Wiring Batteries in a Series and Parallel

Wiring your Sealed Lead Acid Batteries in Series and in Parallel

What is a bank of batteries? No, it’s not some kind of financial battery establishment. A sealed lead acid battery bank is the result of joining two or more batteries together for a single application. What does this accomplish? Well, by connecting batteries, you can increase the voltage or amperage, or both. When you need more power, you can construct a battery bank.

The first thing you need to know is that there are 2 ways to successfully connect two or more batteries. The first is Series and the second is Parallel. Lets start with Series




Series adds the voltage of the two batteries, but keeps the same amperage rating (also known as Amp Hours). For example, these two 6 Volt batteries joined in series now produce 12 Volts, but still have a total capacity of 10 Amps.

To connect batteries in a series, use a jumper wire to connect the negative terminal of the first battery to the positive terminal of the second battery. Use another set of cables to connect the open positive and negative terminals to your application.



Never cross the remaining open positive and open negative terminals with each other, as this will short circuit the batteries and cause damage or injury.

It is best to be sure the batteries you’re connecting have the same voltage and capacity rating. Otherwise, you may end up with charging problems, and shortened battery life.




The other type of connection is Parallel. Parallel connections will increase your current rating, but the voltage will stay the same. In the diagram to the left, we’re back to 6 Volts, but the Amps increase to 20. It’s important to note that because the amperage of the batteries increased, you may need a heavier duty cable to avoid the cables burning out.

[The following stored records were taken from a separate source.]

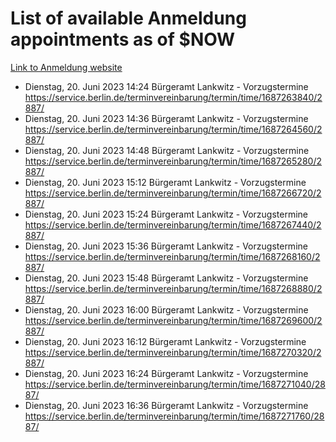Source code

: # List of available Anmeldung appointments as of $NOW
[Link to Anmeldung website](https://service.berlin.de/terminvereinbarung/termin/tag.php?termin=1&anliegen[]=120686&dienstleisterlist=122210,122217,327316,122219,327312,122227,327314,122231,327346,122243,327348,122254,122252,329742,122260,329745,122262,329748,122271,327278,122273,327274,122277,327276,330436,122280,327294,122282,327290,122284,327292,122291,327270,122285,327266,122286,327264,122296,327268,150230,329760,122297,327286,122294,327284,122312,329763,122314,329775,122304,327330,122311,327334,122309,327332,317869,122281,327352,122279,329772,122283,122276,327324,122274,327326,122267,329766,122246,327318,122251,327320,122257,327322,122208,327298,122226,327300&herkunft=http%3A%2F%2Fservice.berlin.de%2Fdienstleistung%2F120686%2F)
- Dienstag, 20. Juni 2023 14:24 Bürgeramt Lankwitz - Vorzugstermine https://service.berlin.de/terminvereinbarung/termin/time/1687263840/2887/
- Dienstag, 20. Juni 2023 14:36 Bürgeramt Lankwitz - Vorzugstermine https://service.berlin.de/terminvereinbarung/termin/time/1687264560/2887/
- Dienstag, 20. Juni 2023 14:48 Bürgeramt Lankwitz - Vorzugstermine https://service.berlin.de/terminvereinbarung/termin/time/1687265280/2887/
- Dienstag, 20. Juni 2023 15:12 Bürgeramt Lankwitz - Vorzugstermine https://service.berlin.de/terminvereinbarung/termin/time/1687266720/2887/
- Dienstag, 20. Juni 2023 15:24 Bürgeramt Lankwitz - Vorzugstermine https://service.berlin.de/terminvereinbarung/termin/time/1687267440/2887/
- Dienstag, 20. Juni 2023 15:36 Bürgeramt Lankwitz - Vorzugstermine https://service.berlin.de/terminvereinbarung/termin/time/1687268160/2887/
- Dienstag, 20. Juni 2023 15:48 Bürgeramt Lankwitz - Vorzugstermine https://service.berlin.de/terminvereinbarung/termin/time/1687268880/2887/
- Dienstag, 20. Juni 2023 16:00 Bürgeramt Lankwitz - Vorzugstermine https://service.berlin.de/terminvereinbarung/termin/time/1687269600/2887/
- Dienstag, 20. Juni 2023 16:12 Bürgeramt Lankwitz - Vorzugstermine https://service.berlin.de/terminvereinbarung/termin/time/1687270320/2887/
- Dienstag, 20. Juni 2023 16:24 Bürgeramt Lankwitz - Vorzugstermine https://service.berlin.de/terminvereinbarung/termin/time/1687271040/2887/
- Dienstag, 20. Juni 2023 16:36 Bürgeramt Lankwitz - Vorzugstermine https://service.berlin.de/terminvereinbarung/termin/time/1687271760/2887/
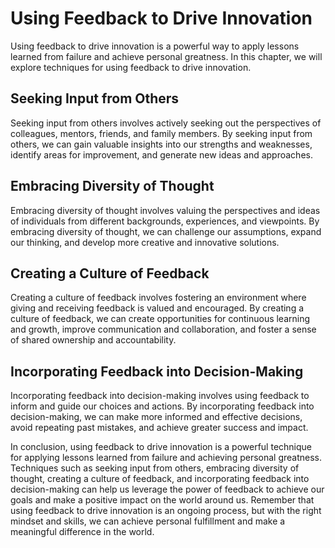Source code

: Using Feedback to Drive Innovation
=======================================================================

Using feedback to drive innovation is a powerful way to apply lessons learned from failure and achieve personal greatness. In this chapter, we will explore techniques for using feedback to drive innovation.

Seeking Input from Others
-------------------------

Seeking input from others involves actively seeking out the perspectives of colleagues, mentors, friends, and family members. By seeking input from others, we can gain valuable insights into our strengths and weaknesses, identify areas for improvement, and generate new ideas and approaches.

Embracing Diversity of Thought
------------------------------

Embracing diversity of thought involves valuing the perspectives and ideas of individuals from different backgrounds, experiences, and viewpoints. By embracing diversity of thought, we can challenge our assumptions, expand our thinking, and develop more creative and innovative solutions.

Creating a Culture of Feedback
------------------------------

Creating a culture of feedback involves fostering an environment where giving and receiving feedback is valued and encouraged. By creating a culture of feedback, we can create opportunities for continuous learning and growth, improve communication and collaboration, and foster a sense of shared ownership and accountability.

Incorporating Feedback into Decision-Making
-------------------------------------------

Incorporating feedback into decision-making involves using feedback to inform and guide our choices and actions. By incorporating feedback into decision-making, we can make more informed and effective decisions, avoid repeating past mistakes, and achieve greater success and impact.

In conclusion, using feedback to drive innovation is a powerful technique for applying lessons learned from failure and achieving personal greatness. Techniques such as seeking input from others, embracing diversity of thought, creating a culture of feedback, and incorporating feedback into decision-making can help us leverage the power of feedback to achieve our goals and make a positive impact on the world around us. Remember that using feedback to drive innovation is an ongoing process, but with the right mindset and skills, we can achieve personal fulfillment and make a meaningful difference in the world.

To join batteries in parallel, use a set of cables to connect both the positive terminals and another set of cables to connect both the negative terminals of both batteries to each other. Negative to negative and positive to positive. You then connect your load to ONE of the batteries, but both drain equally.


joined in series and parallel


It is also possible to connect batteries in what is called a Series/Parallel configuration This may sound confusing, but we will explain below. This is the way you can increase your voltage output and current rating. To do this successfully, you need at least 4 batteries


If you have two sets of batteries already connected in parallel, you can join them together to form a series. In the diagram on the left, we have a bank that produces 12 Volts and has 20 Amp Hours.

Don’t get lost now. Remember, electricity flows through a parallel connection just the same as it does in a single battery. It can’t tell the difference. Therefore, you can connect two parallel connections in a series as you would two batteries. Only one cable is needed, a bridge between a positive terminal from one parallel bank to a negative terminal from the other parallel bank.

It’s alright if a terminal has more than one cable connected to it. It is necessary to successfully construct these kinds of battery banks.

In theory, you can connect as many batteries together as you want. But when you start to construct a tangled mess of batteries and cables, it can be very confusing, and confusion can be dangerous. Keep in mind the requirements for your application, and stick to them. Also, use batteries of the same capabilities. Avoid mixing and matching battery sizes wherever possible

Always remember to be safe, and keep track of your connections. If it helps, make a diagram of your battery banks before attempting to construct them. Good luck!